Market viability and hedging beyond NFLVR
Kostas Kardaras (London School of Economics)

  • Fundamental Theorems under a weaker market viability condition than No Free Lunch with Vanishing Risk (NFLVR).
  • Hedging duality and its applications.
  • Extensions to infinite-asset market models.


Arbitrage opportunities relative to the market
Johannes Ruf (University College London)

  • Introduction to stochastic portfolio theory
  • The theory of functionally generated trading strategies
  • Suitable conditions guaranteeing that these trading strategies almost surely outperform the market
  • The question of the existence of short-term arbitrage in market models


Monte-Carlo approximations of backward stochastic differential equations
Bruno Bouchard (Paris Dauphine University)

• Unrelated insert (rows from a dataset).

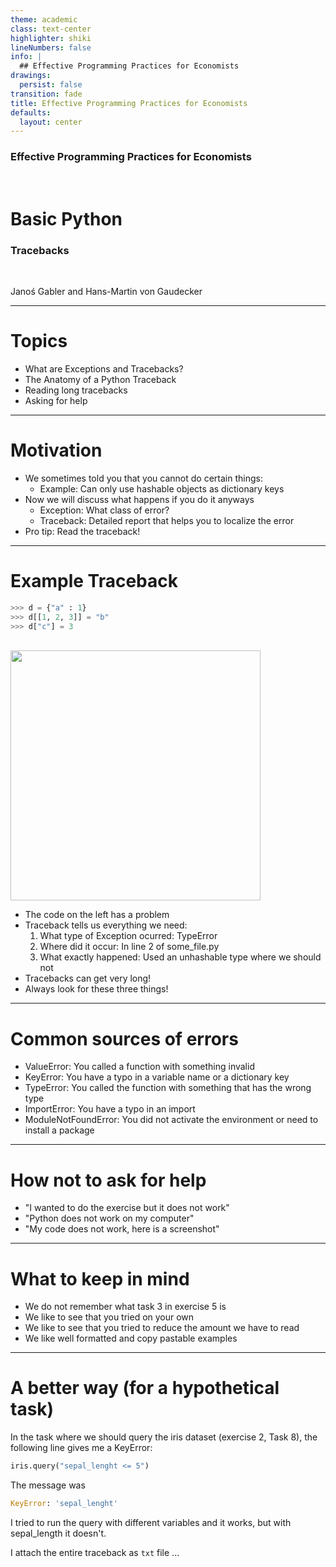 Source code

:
```yaml
---
theme: academic
class: text-center
highlighter: shiki
lineNumbers: false
info: |
  ## Effective Programming Practices for Economists
drawings:
  persist: false
transition: fade
title: Effective Programming Practices for Economists
defaults:
  layout: center
---
```


### Effective Programming Practices for Economists

<br>

# Basic Python

### Tracebacks

<br>


Janoś Gabler and Hans-Martin von Gaudecker

---

# Topics

- What are Exceptions and Tracebacks?
- The Anatomy of a Python Traceback
- Reading long tracebacks
- Asking for help


---

# Motivation

- We sometimes told you that you cannot do certain things:
  - Example: Can only use hashable objects as dictionary keys
- Now we will discuss what happens if you do it anyways
  - Exception: What class of error?
  - Traceback: Detailed report that helps you to localize the error
- Pro tip: Read the traceback!


---

# Example Traceback

<div class="grid grid-cols-2 gap-4">
<div>

```python
>>> d = {"a" : 1}
>>> d[[1, 2, 3]] = "b"
>>> d["c"] = 3
```
<br/>

<img src="/simple_traceback.png" class="rounded" width="400"/>

</div>
<div>

- The code on the left has a problem
- Traceback tells us everything we need:
  1. What type of Exception ocurred: TypeError
  2. Where did it occur: In line 2 of some_file.py
  3. What exactly happened: Used an unhashable type where we should not
- Tracebacks can get very long!
- Always look for these three things!

</div>
</div>

---

# Common sources of errors

- ValueError: You called a function with something invalid
- KeyError: You have a typo in a variable name or a dictionary key
- TypeError: You called the function with something that has the wrong type
- ImportError: You have a typo in an import
- ModuleNotFoundError: You did not activate the environment or need to install a package


---

# How not to ask for help

- "I wanted to do the exercise but it does not work"
- "Python does not work on my computer"
- "My code does not work, here is a screenshot"

---

# What to keep in mind

- We do not remember what task 3 in exercise 5 is
- We like to see that you tried on your own
- We like to see that you tried to reduce the amount we have to read
- We like well formatted and copy pastable examples


---

# A better way (for a hypothetical task)

In the task where we should query the iris dataset (exercise 2, Task 8), the following line gives me a KeyError:

```python
iris.query("sepal_lenght <= 5")
```

The message was

```python
KeyError: 'sepal_lenght'
```

I tried to run the query with different variables and it works, but with sepal_length it doesn't.

I attach the entire traceback as `txt` file ...
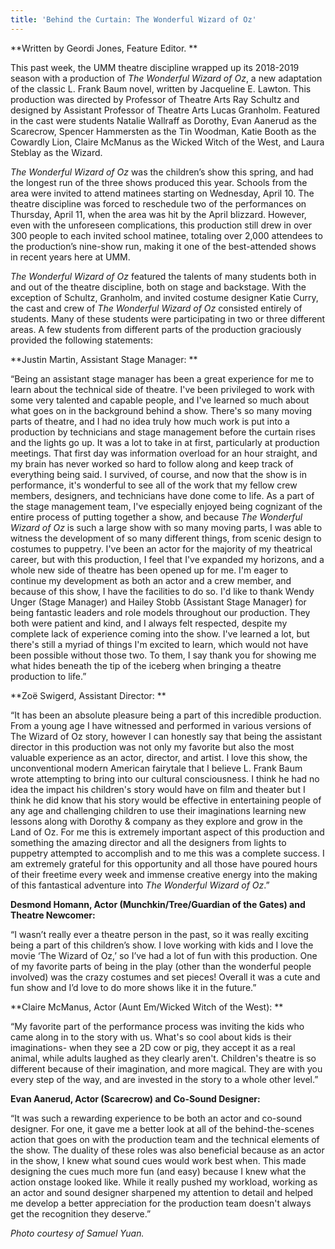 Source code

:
 ```yaml
---
title: 'Behind the Curtain: The Wonderful Wizard of Oz'
---
```


**Written by Geordi Jones, Feature Editor. **

This past week, the UMM theatre discipline wrapped up its 2018-2019 season with a production of _The Wonderful Wizard of Oz_, a new adaptation of the classic L. Frank Baum novel, written by Jacqueline E. Lawton. This production was directed by Professor of Theatre Arts Ray Schultz and designed by Assistant Professor of Theatre Arts Lucas Granholm. Featured in the cast were students Natalie Wallraff as Dorothy, Evan Aanerud as the Scarecrow, Spencer Hammersten as the Tin Woodman, Katie Booth as the Cowardly Lion, Claire McManus as the Wicked Witch of the West, and Laura Steblay as the Wizard. 

_The Wonderful Wizard of Oz_ was the children’s show this spring, and had the longest run of the three shows produced this year. Schools from the area were invited to attend matinees starting on Wednesday, April 10. The theatre discipline was forced to reschedule two of the performances on Thursday, April 11, when the area was hit by the April blizzard. However, even with the unforeseen complications, this production still drew in over 300 people to each invited school matinee, totaling over 2,000 attendees to the production’s nine-show run, making it one of the best-attended shows in recent years here at UMM. 

_The Wonderful Wizard of Oz_ featured the talents of many students both in and out of the theatre discipline, both on stage and backstage. With the exception of Schultz, Granholm, and invited costume designer Katie Curry, the cast and crew of _The Wonderful Wizard of Oz_ consisted entirely of students. Many of these students were participating in two or three different areas. A few students from different parts of the production graciously provided the following statements: 

**Justin Martin, Assistant Stage Manager: **

“Being an assistant stage manager has been a great experience for me to learn about the technical side of theatre. I've been privileged to work with some very talented and capable people, and I've learned so much about what goes on in the background behind a show. There's so many moving parts of theatre, and I had no idea truly how much work is put into a production by technicians and stage management before the curtain rises and the lights go up. It was a lot to take in at first, particularly at production meetings. That first day was information overload for an hour straight, and my brain has never worked so hard to follow along and keep track of everything being said. I survived, of course, and now that the show is in performance, it's wonderful to see all of the work that my fellow crew members, designers, and technicians have done come to life. As a part of the stage management team, I've especially enjoyed being cognizant of the entire process of putting together a show, and because _The Wonderful Wizard of Oz_ is such a large show with so many moving parts, I was able to witness the development of so many different things, from scenic design to costumes to puppetry. I've been an actor for the majority of my theatrical career, but with this production, I feel that I've expanded my horizons, and a whole new side of theatre has been opened up for me. I'm eager to continue my development as both an actor and a crew member, and because of this show, I have the facilities to do so. I'd like to thank Wendy Unger (Stage Manager) and Hailey Stobb (Assistant Stage Manager) for being fantastic leaders and role models throughout our production. They both were patient and kind, and I always felt respected, despite my complete lack of experience coming into the show. I've learned a lot, but there's still a myriad of things I'm excited to learn, which would not have been possible without those two. To them, I say thank you for showing me what hides beneath the tip of the iceberg when bringing a theatre production to life.”

**Zoë Swigerd, Assistant Director: **

“It has been an absolute pleasure being a part of this incredible production. From a young age I have witnessed and performed in various versions of The Wizard of Oz story, however I can honestly say that being the assistant director in this production was not only my favorite but also the most valuable experience as an actor, director, and artist. I love this show, the unconventional modern American fairytale that I believe L. Frank Baum wrote attempting to bring into our cultural consciousness. I think he had no idea the impact his children's story would have on film and theater but I think he did know that his story would be effective in entertaining people of any age and challenging children to use their imaginations learning new lessons  along with Dorothy & company as they explore and grow in the Land of Oz. For me this is extremely important aspect of this production and something the amazing director and all the designers from lights to puppetry attempted to accomplish and to me this was a complete success. I am extremely grateful for this opportunity and all those have poured hours of their freetime every week and immense creative energy into the making of this fantastical adventure into _The Wonderful Wizard of Oz_.”

**Desmond Homann, Actor (Munchkin/Tree/Guardian of the Gates) and Theatre Newcomer:**

“I wasn’t really ever a theatre person in the past, so it was really exciting being a part of this children’s show. I love working with kids and I love the movie ‘The Wizard of Oz,’ so I’ve had a lot of fun with this production. One of my favorite parts of being in the play (other than the wonderful people involved) was the crazy costumes and set pieces! Overall it was a cute and fun show and I’d love to do more shows like it in the future.”

**Claire McManus, Actor (Aunt Em/Wicked Witch of the West): **

“My favorite part of the performance process was inviting the kids who came along in to the story with us. What's so cool about kids is their imaginations- when they see a 2D cow or pig, they accept it as a real animal, while adults laughed as they clearly aren't. Children's theatre is so different because of their imagination, and more magical. They are with you every step of the way, and are invested in the story to a whole other level.”

**Evan Aanerud, Actor (Scarecrow) and Co-Sound Designer:**

“It was such a rewarding experience to be both an actor and co-sound designer. For one, it gave me a better look at all of the behind-the-scenes action that goes on with the production team and the technical elements of the show. The duality of these roles was also beneficial because as an actor in the show, I knew what sound cues would work best when. This made designing the cues much more fun (and easy) because I knew what the action onstage looked like. While it really pushed my workload, working as an actor and sound designer sharpened my attention to detail and helped me develop a better appreciation for the production team doesn't always get the recognition they deserve.”

_Photo courtesy of Samuel Yuan._ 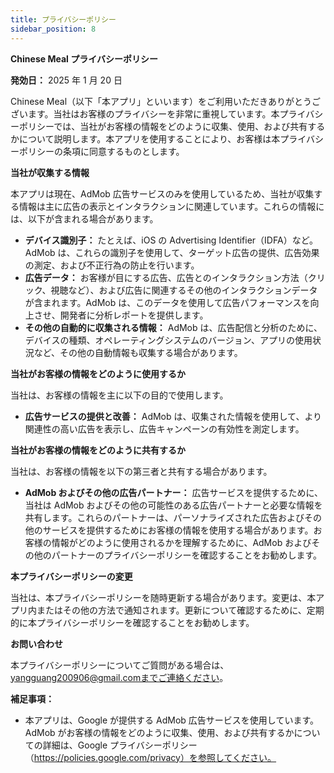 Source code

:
 ```yaml
---
title: プライバシーポリシー
sidebar_position: 8
---
```


**Chinese Meal プライバシーポリシー**

**発効日：** 2025 年 1 月 20 日

Chinese Meal（以下「本アプリ」といいます）をご利用いただきありがとうございます。当社はお客様のプライバシーを非常に重視しています。本プライバシーポリシーでは、当社がお客様の情報をどのように収集、使用、および共有するかについて説明します。本アプリを使用することにより、お客様は本プライバシーポリシーの条項に同意するものとします。

**当社が収集する情報**

本アプリは現在、AdMob 広告サービスのみを使用しているため、当社が収集する情報は主に広告の表示とインタラクションに関連しています。これらの情報には、以下が含まれる場合があります。

- **デバイス識別子：** たとえば、iOS の Advertising Identifier（IDFA）など。AdMob は、これらの識別子を使用して、ターゲット広告の提供、広告効果の測定、および不正行為の防止を行います。
- **広告データ：** お客様が目にする広告、広告とのインタラクション方法（クリック、視聴など）、および広告に関連するその他のインタラクションデータが含まれます。AdMob は、このデータを使用して広告パフォーマンスを向上させ、開発者に分析レポートを提供します。
- **その他の自動的に収集される情報：** AdMob は、広告配信と分析のために、デバイスの種類、オペレーティングシステムのバージョン、アプリの使用状況など、その他の自動情報も収集する場合があります。

**当社がお客様の情報をどのように使用するか**

当社は、お客様の情報を主に以下の目的で使用します。

- **広告サービスの提供と改善：** AdMob は、収集された情報を使用して、より関連性の高い広告を表示し、広告キャンペーンの有効性を測定します。

**当社がお客様の情報をどのように共有するか**

当社は、お客様の情報を以下の第三者と共有する場合があります。

- **AdMob およびその他の広告パートナー：** 広告サービスを提供するために、当社は AdMob およびその他の可能性のある広告パートナーと必要な情報を共有します。これらのパートナーは、パーソナライズされた広告およびその他のサービスを提供するためにお客様の情報を使用する場合があります。お客様の情報がどのように使用されるかを理解するために、AdMob およびその他のパートナーのプライバシーポリシーを確認することをお勧めします。

**本プライバシーポリシーの変更**

当社は、本プライバシーポリシーを随時更新する場合があります。変更は、本アプリ内またはその他の方法で通知されます。更新について確認するために、定期的に本プライバシーポリシーを確認することをお勧めします。

**お問い合わせ**

本プライバシーポリシーについてご質問がある場合は、yangguang200906@gmail.comまでご連絡ください。

**補足事項：**

- 本アプリは、Google が提供する AdMob 広告サービスを使用しています。AdMob がお客様の情報をどのように収集、使用、および共有するかについての詳細は、Google プライバシーポリシー（https://policies.google.com/privacy）を参照してください。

We will study Monte-Carlo approximations of backward stochastic differential equations (BSDEs), which provide a numerical tool for the resolution of semi-linear parabolic partial differential equations (PDEs). We shall first briefly review the links between BSDEs and PDEs and then discuss the (abstract) Euler-type discrete time approximation of BSDEs (standard, reflected, with Dirichlet type boundary condition, with irregular terminal condition). The later involves the computation of conditional expectations. Two techniques will be considered. One consists in using the Malliavin calculus to rewrite condition expectations as the ratio of two unconditional ones, the second uses non-parametric regression techniques.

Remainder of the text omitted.